=== ACTIVITY ===
Pictures are not part of the copy; repeat everything else in the records exactly.

=== PROVIDED DATA ===
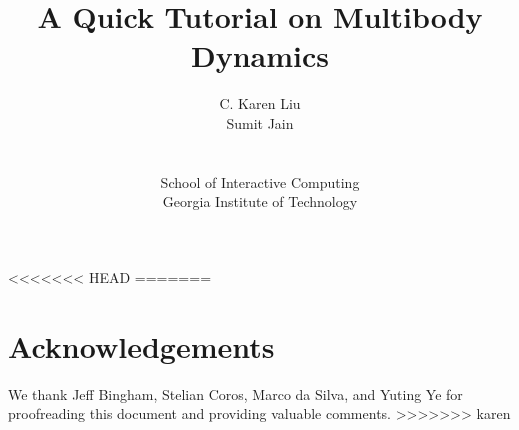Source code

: \documentclass[12pt, letterpaper, onecolumn]{article}
\title{A Quick Tutorial on Multibody Dynamics}
\author{{C. Karen Liu} \\
{Sumit Jain} \\ \\ \\
{School of Interactive Computing}\\
{Georgia Institute of Technology} 
}
\begin{document}
%
\date{}
\maketitle

\newpage

\tableofcontents
{}
\newpage
%

\newpage

\newpage

\newpage

\newpage

\newpage

\newpage


<<<<<<< HEAD
=======
\section*{Acknowledgements}
{
We thank Jeff Bingham, Stelian Coros, Marco da Silva, and Yuting Ye for
proofreading this document and providing valuable comments.
}
>>>>>>> karen
{
%

}
\end{document}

=== SOLUTION BELOW ===
Source code

: \documentclass[12pt, letterpaper, onecolumn]{article}
\title{A Quick Tutorial on Multibody Dynamics}
\author{{C. Karen Liu} \\
{Sumit Jain} \\ \\ \\
{School of Interactive Computing}\\
{Georgia Institute of Technology} 
}
\begin{document}
%
\date{}
\maketitle

\newpage

\tableofcontents
{}
\newpage
%

\newpage

\newpage

\newpage

\newpage

\newpage

\newpage


<<<<<<< HEAD
=======
\section*{Acknowledgements}
{
We thank Jeff Bingham, Stelian Coros, Marco da Silva, and Yuting Ye for
proofreading this document and providing valuable comments.
}
>>>>>>> karen
{
%

}
\end{document}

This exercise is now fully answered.